The standard story about science in the Roman world condemns it to the realm of engineering and the application of Greek science to practical problems. To the extent that Romans acquired scientific knowledge, it was through popularizations and translations, often with commentary, of Greek works. Roman science conjures up images of Macrobius’ Commentary on the Dream of Scipio, Martianus Capella’s The Marriage of Philology and Mercury, Lucretius’s On the Nature of Things or, perhaps most damningly, Pliny’s encyclopedic Natural History. As David Lindberg put it, “Such science or natural philosophy as Romans knew, then, tended to be a limited popularized version of the Greek achievement” (Lindberg, The Beginnings of Western Science (Chicago, 136)).

Pierre Henri de Valenciennes’s Cicero Discovering the Tomb of Archimedes (1787) (screen shot from Pesic’s review).
Pierre Henri de Valenciennes’s Cicero Discovering the Tomb of Archimedes (1787) (screen shot from Pesic’s review).

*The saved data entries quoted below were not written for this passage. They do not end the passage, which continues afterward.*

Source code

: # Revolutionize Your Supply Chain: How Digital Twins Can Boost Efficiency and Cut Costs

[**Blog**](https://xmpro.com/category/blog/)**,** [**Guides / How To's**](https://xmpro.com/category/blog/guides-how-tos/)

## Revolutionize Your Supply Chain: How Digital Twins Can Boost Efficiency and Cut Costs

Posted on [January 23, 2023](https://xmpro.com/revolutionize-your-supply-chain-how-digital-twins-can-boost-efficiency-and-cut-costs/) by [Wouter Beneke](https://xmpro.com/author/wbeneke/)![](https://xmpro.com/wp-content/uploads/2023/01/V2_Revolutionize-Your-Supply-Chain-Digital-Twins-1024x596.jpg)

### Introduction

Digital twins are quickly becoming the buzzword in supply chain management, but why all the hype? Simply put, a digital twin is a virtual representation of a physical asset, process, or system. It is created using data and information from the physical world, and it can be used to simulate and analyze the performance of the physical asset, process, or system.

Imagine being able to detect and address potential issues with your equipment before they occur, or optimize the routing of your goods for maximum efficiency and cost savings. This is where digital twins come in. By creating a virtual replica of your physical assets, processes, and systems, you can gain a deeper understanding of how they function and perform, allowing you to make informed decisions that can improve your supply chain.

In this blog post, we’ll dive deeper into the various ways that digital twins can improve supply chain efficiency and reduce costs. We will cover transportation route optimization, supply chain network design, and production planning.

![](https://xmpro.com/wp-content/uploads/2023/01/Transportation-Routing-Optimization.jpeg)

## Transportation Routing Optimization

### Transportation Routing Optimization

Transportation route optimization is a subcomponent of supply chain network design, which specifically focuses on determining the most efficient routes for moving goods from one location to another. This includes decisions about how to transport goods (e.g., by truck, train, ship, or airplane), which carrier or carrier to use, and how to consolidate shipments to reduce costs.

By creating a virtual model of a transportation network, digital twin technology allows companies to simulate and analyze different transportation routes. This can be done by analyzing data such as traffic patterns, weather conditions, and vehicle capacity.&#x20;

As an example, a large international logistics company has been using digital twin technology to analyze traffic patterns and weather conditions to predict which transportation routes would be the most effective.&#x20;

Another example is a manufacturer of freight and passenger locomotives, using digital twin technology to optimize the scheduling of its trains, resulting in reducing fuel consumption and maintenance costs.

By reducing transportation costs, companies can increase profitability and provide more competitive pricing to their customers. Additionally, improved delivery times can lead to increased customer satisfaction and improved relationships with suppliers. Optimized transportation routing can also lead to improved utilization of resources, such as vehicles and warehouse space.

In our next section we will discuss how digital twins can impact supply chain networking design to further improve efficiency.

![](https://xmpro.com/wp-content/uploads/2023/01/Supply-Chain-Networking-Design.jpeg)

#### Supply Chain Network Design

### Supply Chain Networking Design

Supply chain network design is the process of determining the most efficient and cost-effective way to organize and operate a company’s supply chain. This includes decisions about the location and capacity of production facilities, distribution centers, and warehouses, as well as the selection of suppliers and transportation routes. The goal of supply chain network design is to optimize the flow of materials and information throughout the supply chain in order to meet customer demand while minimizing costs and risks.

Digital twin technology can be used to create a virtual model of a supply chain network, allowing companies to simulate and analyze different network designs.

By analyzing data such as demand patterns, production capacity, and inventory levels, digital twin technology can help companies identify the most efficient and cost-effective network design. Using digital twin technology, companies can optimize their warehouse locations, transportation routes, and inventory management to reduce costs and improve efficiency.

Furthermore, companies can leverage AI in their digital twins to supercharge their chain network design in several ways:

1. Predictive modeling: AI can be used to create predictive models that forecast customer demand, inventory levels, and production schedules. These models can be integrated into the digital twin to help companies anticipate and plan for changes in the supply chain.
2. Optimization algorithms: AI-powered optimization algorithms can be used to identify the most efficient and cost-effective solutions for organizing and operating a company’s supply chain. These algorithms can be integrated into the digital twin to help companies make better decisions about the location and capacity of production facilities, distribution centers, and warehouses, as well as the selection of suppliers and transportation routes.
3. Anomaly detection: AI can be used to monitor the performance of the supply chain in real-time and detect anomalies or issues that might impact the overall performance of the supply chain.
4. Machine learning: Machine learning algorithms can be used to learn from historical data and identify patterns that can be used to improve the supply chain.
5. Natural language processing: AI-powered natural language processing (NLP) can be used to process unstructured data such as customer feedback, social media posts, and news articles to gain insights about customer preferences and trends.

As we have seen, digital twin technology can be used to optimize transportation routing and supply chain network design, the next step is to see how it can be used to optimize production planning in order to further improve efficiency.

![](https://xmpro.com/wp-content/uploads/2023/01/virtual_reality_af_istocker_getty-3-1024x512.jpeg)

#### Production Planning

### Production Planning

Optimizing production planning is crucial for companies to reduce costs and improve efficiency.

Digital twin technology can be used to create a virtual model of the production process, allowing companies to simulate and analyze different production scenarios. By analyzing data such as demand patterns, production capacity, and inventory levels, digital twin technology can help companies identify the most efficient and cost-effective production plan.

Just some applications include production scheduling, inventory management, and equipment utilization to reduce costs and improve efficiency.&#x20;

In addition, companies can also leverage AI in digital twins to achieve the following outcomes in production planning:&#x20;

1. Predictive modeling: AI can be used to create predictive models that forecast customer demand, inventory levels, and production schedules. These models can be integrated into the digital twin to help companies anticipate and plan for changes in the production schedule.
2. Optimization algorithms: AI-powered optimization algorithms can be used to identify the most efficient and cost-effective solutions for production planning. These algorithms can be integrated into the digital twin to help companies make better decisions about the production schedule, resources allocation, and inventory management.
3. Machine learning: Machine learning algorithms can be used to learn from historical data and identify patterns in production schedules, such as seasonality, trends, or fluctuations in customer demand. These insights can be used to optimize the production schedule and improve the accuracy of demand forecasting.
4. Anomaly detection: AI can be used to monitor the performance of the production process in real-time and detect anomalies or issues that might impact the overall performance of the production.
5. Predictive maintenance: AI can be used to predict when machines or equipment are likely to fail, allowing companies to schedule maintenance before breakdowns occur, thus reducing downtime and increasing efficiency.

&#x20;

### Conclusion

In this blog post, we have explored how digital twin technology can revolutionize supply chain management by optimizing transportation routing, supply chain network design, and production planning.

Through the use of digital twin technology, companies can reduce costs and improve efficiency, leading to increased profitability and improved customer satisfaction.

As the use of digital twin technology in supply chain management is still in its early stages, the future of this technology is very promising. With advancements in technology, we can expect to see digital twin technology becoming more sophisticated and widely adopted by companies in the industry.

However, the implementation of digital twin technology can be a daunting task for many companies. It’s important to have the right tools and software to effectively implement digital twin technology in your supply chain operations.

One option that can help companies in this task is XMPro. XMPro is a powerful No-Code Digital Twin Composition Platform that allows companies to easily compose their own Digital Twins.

According to Peter Pesic, a new book by Daryn Lehoux challenges this standard story: “What the Romans Really Knew” reviews Lehoux’s latest book, What Did the Romans Know? (full review and the pdf are behind a paywall). Apparently, Lehoux begins by “correcting a long-standing view that the concept of ‘laws of nature’ only originated in the 16th century” (Pesic, 273) by focusing not on the words Romans used to describe their ideas but the content of those ideas: “consider whether the Pluto Platter really changed its essence in 1957, when its manufacturer renamed it ‘Frisbee’” (Pesic, 273).

Such an argument is grounded in a particular historiographic assumption that identifies the essence of ideas and distinguishes them from the words thought to express those ideas. There is considerable philosophical and historiographical support for such an assumption and as much philosophical and historiographical opposition to it. I admit I am skeptical of being able to identify the essence of an idea distinct from the particular words used to articulate that idea.

But given that Lehoux’s earlier book, Astronomy, Weather, and Calendars in the Ancient World is very good, I look forward to reading his new one.